The Food Security team at Vestergaard S.A have designed an alternative business-based platform called ZeroFly® Chombo that specifically targets improving livelihoods of smallholder farmer communities. The platform provides an innovative affordable environmentally friendly technology for post-harvest storage of food commodities, to be used within a peer-to-peer micro-warehouse and grain trading platform.
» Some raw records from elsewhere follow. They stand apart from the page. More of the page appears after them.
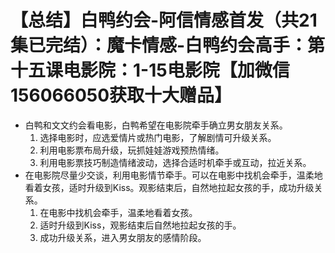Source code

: # 【总结】白鸭约会-阿信情感首发（共21集已完结）：魔卡情感-白鸭约会高手：第十五课电影院：1-15电影院【加微信156066050获取十大赠品】

-   白鸭和文文约会看电影，白鸭希望在电影院牵手确立男女朋友关系。
    1.  选择电影时，应选爱情片或热门电影，了解剧情可升级关系。
    2.  利用电影票布局升级，玩抓娃娃游戏预热情绪。
    3.  利用电影票技巧制造情绪波动，选择合适时机牵手或互动，拉近关系。
-   在电影院尽量少交谈，利用电影情节牵手。可以在电影中找机会牵手，温柔地看着女孩，适时升级到Kiss。观影结束后，自然地拉起女孩的手，成功升级关系。
    1.  在电影中找机会牵手，温柔地看着女孩。
    2.  适时升级到Kiss，观影结束后自然地拉起女孩的手。
    3.  成功升级关系，进入男女朋友的感情阶段。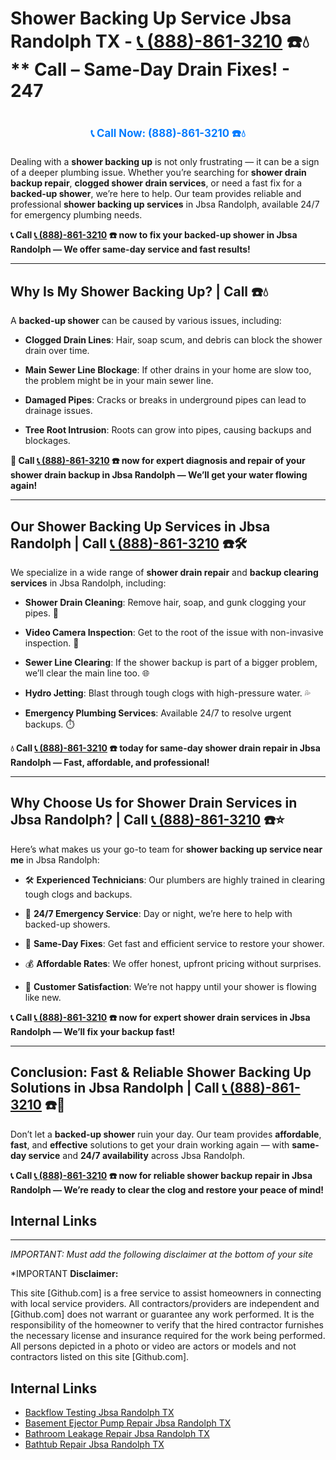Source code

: # Shower Backing Up Service Jbsa Randolph TX - [📞 (888)-861-3210](https://plumbing-texas-3210.netlify.app) ☎️💧** Call – Same-Day Drain Fixes! - 247
# 

<p align="center" style="font-size: 1.2em; font-weight: bold; margin: 20px 0;">
  <a href="https://plumbing-texas-3210.netlify.app" target="_blank" style="color: #007BFF; text-decoration: none;">📞 Call Now: (888)-861-3210 ☎️💧</a>
</p>

Dealing with a **shower backing up** is not only frustrating — it can be a sign of a deeper plumbing issue. Whether you’re searching for **shower drain backup repair**, **clogged shower drain services**, or need a fast fix for a **backed-up shower**, we’re here to help. Our team provides reliable and professional **shower backing up services** in Jbsa Randolph, available 24/7 for emergency plumbing needs.

**📞 Call [📞 (888)-861-3210](https://plumbing-texas-3210.netlify.app) ☎️ now to fix your backed-up shower in Jbsa Randolph — We offer same-day service and fast results!**

---

## **Why Is My Shower Backing Up? | Call  ☎️💧**

A **backed-up shower** can be caused by various issues, including:

- **Clogged Drain Lines**: Hair, soap scum, and debris can block the shower drain over time.  

- **Main Sewer Line Blockage**: If other drains in your home are slow too, the problem might be in your main sewer line.  

- **Damaged Pipes**: Cracks or breaks in underground pipes can lead to drainage issues.  

- **Tree Root Intrusion**: Roots can grow into pipes, causing backups and blockages.

**🚿 Call [📞 (888)-861-3210](https://plumbing-texas-3210.netlify.app) ☎️ now for expert diagnosis and repair of your shower drain backup in Jbsa Randolph — We’ll get your water flowing again!**

---

## **Our Shower Backing Up Services in Jbsa Randolph | Call [📞 (888)-861-3210](https://plumbing-texas-3210.netlify.app) ☎️🛠️**

We specialize in a wide range of **shower drain repair** and **backup clearing services** in Jbsa Randolph, including:

- **Shower Drain Cleaning**: Remove hair, soap, and gunk clogging your pipes. 🧼  

- **Video Camera Inspection**: Get to the root of the issue with non-invasive inspection. 🎥  

- **Sewer Line Clearing**: If the shower backup is part of a bigger problem, we’ll clear the main line too. 🌐  

- **Hydro Jetting**: Blast through tough clogs with high-pressure water. 💦  

- **Emergency Plumbing Services**: Available 24/7 to resolve urgent backups. ⏱️

**💧 Call [📞 (888)-861-3210](https://plumbing-texas-3210.netlify.app) ☎️ today for same-day shower drain repair in Jbsa Randolph — Fast, affordable, and professional!**

---

## **Why Choose Us for Shower Drain Services in Jbsa Randolph? | Call [📞 (888)-861-3210](https://plumbing-texas-3210.netlify.app) ☎️⭐**

Here’s what makes us your go-to team for **shower backing up service near me** in Jbsa Randolph:

- 🛠️ **Experienced Technicians**: Our plumbers are highly trained in clearing tough clogs and backups.  

- 🚨 **24/7 Emergency Service**: Day or night, we’re here to help with backed-up showers.  

- 🚿 **Same-Day Fixes**: Get fast and efficient service to restore your shower.  

- 💰 **Affordable Rates**: We offer honest, upfront pricing without surprises.  

- 🌟 **Customer Satisfaction**: We’re not happy until your shower is flowing like new.

**📞 Call [📞 (888)-861-3210](https://plumbing-texas-3210.netlify.app) ☎️ now for expert shower drain services in Jbsa Randolph — We’ll fix your backup fast!**

---

## **Conclusion: Fast & Reliable Shower Backing Up Solutions in Jbsa Randolph | Call [📞 (888)-861-3210](https://plumbing-texas-3210.netlify.app) ☎️🚿**

Don’t let a **backed-up shower** ruin your day. Our team provides **affordable**, **fast**, and **effective** solutions to get your drain working again — with **same-day service** and **24/7 availability** across Jbsa Randolph.

**📞 Call [📞 (888)-861-3210](https://plumbing-texas-3210.netlify.app) ☎️ now for reliable shower backup repair in Jbsa Randolph — We’re ready to clear the clog and restore your peace of mind!**



## Internal Links


---

*IMPORTANT: Must add the following disclaimer at the bottom of your site*



*IMPORTANT **Disclaimer:**

This site [Github.com] is a free service to assist homeowners in connecting with local service providers. All contractors/providers are independent and [Github.com] does not warrant or guarantee any work performed. It is the responsibility of the homeowner to verify that the hired contractor furnishes the necessary license and insurance required for the work being performed. All persons depicted in a photo or video are actors or models and not contractors listed on this site [Github.com].


## Internal Links
- [Backflow Testing Jbsa Randolph TX](https://github.com/allyoucaneatsushiin/plumbing-texas/blob/main/Backflow-Testing-Jbsa-Randolph-TX-888-861-3210-Prevention-Same-Day-Service-Available-24-7.md)
- [Basement Ejector Pump Repair Jbsa Randolph TX](https://github.com/allyoucaneatsushiin/plumbing-texas/blob/main/Basement-Ejector-Pump-Repair-Jbsa-Randolph-TX-888-861-3210-Same-Day-Service-for-Urgent-Repairs-24-7.md)
- [Bathroom Leakage Repair Jbsa Randolph TX](https://github.com/allyoucaneatsushiin/plumbing-texas/blob/main/Bathroom-Leakage-Repair-Jbsa-Randolph-TX-888-861-3210-Fix-Leaks-Fast-Avoid-Damage-24-7.md)
- [Bathtub Repair Jbsa Randolph TX](https://github.com/allyoucaneatsushiin/plumbing-texas/blob/main/Bathtub-Repair-Jbsa-Randolph-TX-888-861-3210-Replacement-Same-Day-Service-to-Restore-Your-Tub-24-7.md)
Vestergaard is a family-owned Swiss-based global health company that operates according to a humanitarian entrepreneurship business model, devoting its entire innovative platform to producing breakthrough products and solutions for disadvantaged people, mostly in developing countries. The company’s intimate knowledge of markets and its network of strategically located warehouse facilities help program implementers distribute products affordably and efficiently. The Food Security portfolio, is an advanced, reduced-residue defense against insect pests for crop protection prior, during and post-harvest, promoting increased prosperity for farmers and food security for communities. The ZeroFly Chombo program is a rural, decentralized, community-based Peer-to-Peer micro-warehouse and trading platform for commodities. Chombo improves the livelihoods of smallholder communities through innovative post-harvest storage and price risk management. This raises smallholder farmers out of extreme poverty through better access to fair markets, management of price risks and disrupting the current food value chain. Vestergaard reaches approximately 100 million households a year with its PermaNet mosquito net distribution. Vestergaard has implemented initial steps to reach a high percentage of those net users who are farmers in order to educate them about the Chombo micro-warehousing and grain trading platform.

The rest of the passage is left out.